In an interview with the New York Times, the Sex and the City actress appeared to defy the sentiments of Lady Gaga’s hit record, saying she doesn’t believe she was ‘born this way.’

She said: “I gave a speech recently, an empowerment speech to a gay audience, and it included the line ‘I’ve been straight and I’ve been gay, and gay is better.’ They tried to get me to change it, because they said it implies that homosexuality can be a choice. I understand that for many people it’s not, but for me it’s a choice.”

Nixon then acknowledges the contentious issue of using the word ‘choice’ and its potentially damaging effect: “A certain section of our community is very concerned that it not be seen as a choice, because if it’s a choice, then we could opt out.”

She goes on to voice annoyance at the suggestion of ‘opting out’, but blames opposition to gay rights who have been allowed to “define the terms of the [gay rights] debate.”

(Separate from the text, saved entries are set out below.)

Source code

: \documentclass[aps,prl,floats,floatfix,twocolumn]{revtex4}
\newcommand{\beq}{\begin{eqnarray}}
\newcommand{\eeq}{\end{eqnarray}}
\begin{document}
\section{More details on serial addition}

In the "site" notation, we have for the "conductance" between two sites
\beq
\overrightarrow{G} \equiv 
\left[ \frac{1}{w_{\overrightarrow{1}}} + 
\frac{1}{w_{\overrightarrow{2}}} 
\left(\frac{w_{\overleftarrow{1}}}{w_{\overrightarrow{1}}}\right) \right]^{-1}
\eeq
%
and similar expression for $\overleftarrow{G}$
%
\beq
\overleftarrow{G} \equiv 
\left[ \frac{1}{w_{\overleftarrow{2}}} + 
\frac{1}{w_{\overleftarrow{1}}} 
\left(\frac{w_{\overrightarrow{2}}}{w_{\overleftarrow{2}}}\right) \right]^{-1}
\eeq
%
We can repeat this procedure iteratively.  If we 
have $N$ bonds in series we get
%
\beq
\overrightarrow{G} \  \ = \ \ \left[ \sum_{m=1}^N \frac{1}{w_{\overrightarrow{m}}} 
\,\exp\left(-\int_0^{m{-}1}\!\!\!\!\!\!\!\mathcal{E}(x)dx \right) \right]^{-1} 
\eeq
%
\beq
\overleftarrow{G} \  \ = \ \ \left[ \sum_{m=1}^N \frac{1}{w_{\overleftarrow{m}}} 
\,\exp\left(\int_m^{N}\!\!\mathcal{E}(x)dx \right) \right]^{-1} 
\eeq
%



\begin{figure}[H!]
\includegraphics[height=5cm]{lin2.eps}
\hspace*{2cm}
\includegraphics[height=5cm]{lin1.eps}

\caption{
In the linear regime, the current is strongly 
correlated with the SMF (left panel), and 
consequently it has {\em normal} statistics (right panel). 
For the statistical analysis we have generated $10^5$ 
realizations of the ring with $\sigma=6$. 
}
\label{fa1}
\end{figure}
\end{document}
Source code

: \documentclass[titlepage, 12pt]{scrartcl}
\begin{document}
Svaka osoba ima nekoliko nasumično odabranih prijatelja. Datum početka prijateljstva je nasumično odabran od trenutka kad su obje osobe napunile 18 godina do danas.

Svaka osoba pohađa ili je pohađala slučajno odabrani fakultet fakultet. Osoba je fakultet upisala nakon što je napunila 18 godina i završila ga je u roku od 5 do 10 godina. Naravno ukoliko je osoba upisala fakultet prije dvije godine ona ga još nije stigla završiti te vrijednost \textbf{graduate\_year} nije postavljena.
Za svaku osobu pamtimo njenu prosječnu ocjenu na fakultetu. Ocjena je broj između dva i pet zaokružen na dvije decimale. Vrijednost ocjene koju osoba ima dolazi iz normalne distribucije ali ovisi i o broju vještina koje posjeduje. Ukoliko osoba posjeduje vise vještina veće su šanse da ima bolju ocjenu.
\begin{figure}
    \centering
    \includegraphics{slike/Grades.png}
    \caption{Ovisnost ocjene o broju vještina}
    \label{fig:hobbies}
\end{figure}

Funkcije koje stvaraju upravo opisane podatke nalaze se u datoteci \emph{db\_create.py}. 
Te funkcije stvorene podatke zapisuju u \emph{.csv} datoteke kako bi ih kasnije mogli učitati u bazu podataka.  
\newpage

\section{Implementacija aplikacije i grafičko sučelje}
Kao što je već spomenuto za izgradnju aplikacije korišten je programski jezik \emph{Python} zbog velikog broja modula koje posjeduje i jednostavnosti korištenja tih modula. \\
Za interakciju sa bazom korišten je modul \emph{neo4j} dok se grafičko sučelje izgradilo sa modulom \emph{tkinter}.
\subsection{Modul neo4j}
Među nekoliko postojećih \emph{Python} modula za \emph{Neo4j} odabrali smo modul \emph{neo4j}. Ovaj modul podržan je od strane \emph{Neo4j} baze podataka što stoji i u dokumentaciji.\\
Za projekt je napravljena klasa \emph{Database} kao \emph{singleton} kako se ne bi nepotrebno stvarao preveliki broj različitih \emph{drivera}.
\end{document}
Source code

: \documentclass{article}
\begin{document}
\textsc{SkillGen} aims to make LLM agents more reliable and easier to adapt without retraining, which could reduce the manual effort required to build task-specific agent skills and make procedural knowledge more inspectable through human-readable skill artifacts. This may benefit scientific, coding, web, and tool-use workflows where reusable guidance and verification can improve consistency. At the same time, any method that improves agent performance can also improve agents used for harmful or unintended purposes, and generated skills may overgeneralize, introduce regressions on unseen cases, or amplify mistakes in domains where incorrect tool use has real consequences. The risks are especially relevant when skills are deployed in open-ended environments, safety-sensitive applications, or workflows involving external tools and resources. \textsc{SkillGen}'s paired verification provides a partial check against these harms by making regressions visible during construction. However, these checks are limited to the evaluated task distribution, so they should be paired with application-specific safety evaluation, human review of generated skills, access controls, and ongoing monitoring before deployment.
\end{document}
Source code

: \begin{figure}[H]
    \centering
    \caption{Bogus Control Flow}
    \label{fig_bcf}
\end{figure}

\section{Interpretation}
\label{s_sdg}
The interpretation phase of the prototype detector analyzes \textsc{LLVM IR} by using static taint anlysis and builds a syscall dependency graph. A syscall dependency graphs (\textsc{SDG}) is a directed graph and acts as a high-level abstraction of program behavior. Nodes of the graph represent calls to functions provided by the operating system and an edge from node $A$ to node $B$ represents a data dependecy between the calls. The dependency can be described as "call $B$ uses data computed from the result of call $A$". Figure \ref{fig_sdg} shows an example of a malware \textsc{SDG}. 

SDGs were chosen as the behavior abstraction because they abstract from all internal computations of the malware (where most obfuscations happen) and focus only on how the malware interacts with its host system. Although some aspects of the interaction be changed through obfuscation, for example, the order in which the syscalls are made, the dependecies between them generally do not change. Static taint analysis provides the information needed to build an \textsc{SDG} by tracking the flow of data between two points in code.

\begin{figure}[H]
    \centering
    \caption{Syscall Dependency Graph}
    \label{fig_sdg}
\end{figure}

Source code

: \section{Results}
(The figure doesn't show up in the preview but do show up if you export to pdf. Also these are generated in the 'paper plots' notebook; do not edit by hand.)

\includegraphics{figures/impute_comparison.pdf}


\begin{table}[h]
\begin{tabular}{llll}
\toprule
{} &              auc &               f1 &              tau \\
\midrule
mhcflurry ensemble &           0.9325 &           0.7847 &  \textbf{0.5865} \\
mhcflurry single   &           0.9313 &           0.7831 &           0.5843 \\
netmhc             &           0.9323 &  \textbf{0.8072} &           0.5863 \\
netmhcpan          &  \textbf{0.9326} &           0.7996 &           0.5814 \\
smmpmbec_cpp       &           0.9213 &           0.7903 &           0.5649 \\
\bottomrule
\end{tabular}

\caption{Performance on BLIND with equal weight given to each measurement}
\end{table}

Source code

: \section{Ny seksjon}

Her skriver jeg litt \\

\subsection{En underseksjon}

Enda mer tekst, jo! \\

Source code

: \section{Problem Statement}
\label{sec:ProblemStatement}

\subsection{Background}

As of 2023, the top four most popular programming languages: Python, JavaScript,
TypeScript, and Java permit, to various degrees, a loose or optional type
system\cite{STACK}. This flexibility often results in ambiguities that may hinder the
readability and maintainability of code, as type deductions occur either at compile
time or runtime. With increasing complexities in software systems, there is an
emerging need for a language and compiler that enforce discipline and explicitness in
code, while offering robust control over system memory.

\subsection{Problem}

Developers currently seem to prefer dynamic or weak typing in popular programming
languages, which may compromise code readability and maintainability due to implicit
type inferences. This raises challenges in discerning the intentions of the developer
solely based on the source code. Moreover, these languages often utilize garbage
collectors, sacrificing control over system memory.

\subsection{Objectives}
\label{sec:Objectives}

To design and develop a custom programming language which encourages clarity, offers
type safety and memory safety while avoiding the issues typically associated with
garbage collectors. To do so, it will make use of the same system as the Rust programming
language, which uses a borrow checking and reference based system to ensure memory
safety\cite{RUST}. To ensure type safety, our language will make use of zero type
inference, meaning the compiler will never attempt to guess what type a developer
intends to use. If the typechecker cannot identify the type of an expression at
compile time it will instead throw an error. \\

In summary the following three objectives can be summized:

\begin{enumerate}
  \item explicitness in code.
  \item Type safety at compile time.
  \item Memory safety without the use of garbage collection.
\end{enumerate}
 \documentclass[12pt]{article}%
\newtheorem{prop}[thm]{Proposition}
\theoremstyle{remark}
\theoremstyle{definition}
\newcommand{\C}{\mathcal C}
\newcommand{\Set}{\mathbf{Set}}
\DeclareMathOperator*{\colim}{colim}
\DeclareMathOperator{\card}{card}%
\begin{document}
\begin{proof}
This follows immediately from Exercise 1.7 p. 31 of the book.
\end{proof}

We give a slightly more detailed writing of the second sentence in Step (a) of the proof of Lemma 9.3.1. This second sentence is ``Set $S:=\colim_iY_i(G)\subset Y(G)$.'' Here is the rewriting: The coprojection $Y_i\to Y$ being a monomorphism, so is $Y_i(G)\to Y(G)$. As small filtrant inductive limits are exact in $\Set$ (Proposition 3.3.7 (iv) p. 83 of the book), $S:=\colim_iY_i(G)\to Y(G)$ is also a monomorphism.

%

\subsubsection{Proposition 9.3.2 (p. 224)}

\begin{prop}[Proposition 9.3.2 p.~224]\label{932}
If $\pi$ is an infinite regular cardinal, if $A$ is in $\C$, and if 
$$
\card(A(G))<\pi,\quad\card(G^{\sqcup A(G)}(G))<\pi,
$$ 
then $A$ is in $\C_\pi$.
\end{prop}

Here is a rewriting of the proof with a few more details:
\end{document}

Nixon, who is currently starring in a production of Wit on Broadway, with reference to the idea of suddenly realising she was gay, said: “I find it offensive to me, but I also find it offensive to all the men I’ve been out with.”

A mother of three, Nixon has been honoured for campaigning for gay rights, and has received a GLAAD award.

Before moving on to discuss her family life, she said “you don’t get to define my gayness for me”.

Nixon makes it clear in the interview that she is discussing her own sexuality, and not homosexuality in general, but has already come under fire from gay-rights advocators who have said that such statements cause damage to the fight for equal rights.

This is a sentiment shared by gay blogger John Aravosis, who wrote a blog entry suggesting that Nixon, who has had long term relationships with both men and women, is not gay, but bisexual. He wrote:

“When the religious right says it’s a choice, they mean you quite literally choose your sexual orientation, you can change it at will, and that’s bull.

“It’s not a “choice,” unless you consider my opting to date a guy with brown hair versus a guy with blonde hair a “choice.” It’s only a choice among flavours I already like. If you’re bisexual, you’re not gay, so please don’t tell people that gay people can “choose” their sexual orientation.”

Aravosis described Nixon’s statement as: “damaging to [the gay] civil rights effort” and speculated that “religious hatemongers” will use such statements to deny civil rights to gay people.

In 2010, Nixon attributed her self-definition as gay to her “political stance,” but said otherwise she might describe all women as bisexual.

On Nixon’s statement, the gay blogger, Perez Hilton, wrote:

“We totally hear her out and true, we cannot define her “gayness,” but it wasn’t a choice for us. We were BORN gay. And millions of gay people around the world feel the same way.”